Nielsen, the television ratings giant that determines how successful shows are by measuring viewership, is finally going to start including the millions of households that stream media to their computers, set-top boxes, game consoles, and other streaming devices.

The company has already rolled out a pilot program for some big name networks including A+E, ABC, AOL, CBS, The CW, Discovery Communications, FOX, NBC and Univision. The "Nielsen Digital Program Ratings" pilot is set to run from May through June, and despite being in testing phase, the ratings firm must feel pretty confident about the new system as they have already announced that it will launch commercially later this year.

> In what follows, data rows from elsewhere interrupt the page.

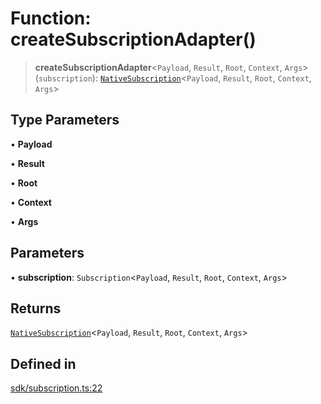 # Function: createSubscriptionAdapter()

> **createSubscriptionAdapter**\<`Payload`, `Result`, `Root`, `Context`, `Args`\>(`subscription`): [`NativeSubscription`](../type-aliases/NativeSubscription.md)\<`Payload`, `Result`, `Root`, `Context`, `Args`\>

## Type Parameters

• **Payload**

• **Result**

• **Root**

• **Context**

• **Args**

## Parameters

• **subscription**: `Subscription`\<`Payload`, `Result`, `Root`, `Context`, `Args`\>

## Returns

[`NativeSubscription`](../type-aliases/NativeSubscription.md)\<`Payload`, `Result`, `Root`, `Context`, `Args`\>

## Defined in

[sdk/subscription.ts:22](https://github.com/andreisergiu98/baeta/blob/277f62f15bfdecc05d507a84e60b62e5bc08a747/packages/core/sdk/subscription.ts#L22)
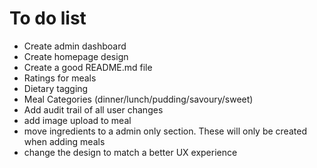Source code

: # To do list

- Create admin dashboard
- Create homepage design
- Create a good README.md file
- Ratings for meals
- Dietary tagging
- Meal Categories (dinner/lunch/pudding/savoury/sweet)
- Add audit trail of all user changes
- add image upload to meal
- move ingredients to a admin only section. These will only be created when adding meals
- change the design to match a better UX experience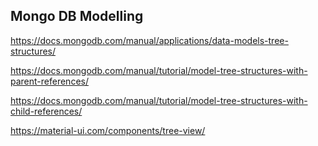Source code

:## Mongo DB Modelling

https://docs.mongodb.com/manual/applications/data-models-tree-structures/

https://docs.mongodb.com/manual/tutorial/model-tree-structures-with-parent-references/

https://docs.mongodb.com/manual/tutorial/model-tree-structures-with-child-references/

https://material-ui.com/components/tree-view/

It's hard to believe that they are just getting around to updating the ratings system to include streaming, but better late than never. Online viewership of extremely popular shows like Community and Mad Men continues to balloon, and historically this data has not been taken into account. Nielsen said that they will be measuring how many streams of a particular show are concurrently running, so networks can start incorporating this data into the decision making process.

As always, with the TV industry, it comes down to advertising. "As a companion product to Nielsen Online Campaign Ratings, Nielsen Digital Program Ratings will enable clients to better understand the online audience for their programming by harnessing the same methodology Nielsen already uses to measure the audience for related advertising," said Eric Solomon, SVP for Global Digital Audience Measurement at Nielsen.

Currently, Nielsen states that there are 114.2 million households in the United States with televisions. The new definition includes homes if they have a broadband connection and at least one operable TV/monitor with the ability to deliver video. This increases the number of "television" equipped households to 115.6 million.

The company has stated that they intend to eventually include other mediums as well in the ratings system, including metrics from sources like YouTube and Hulu.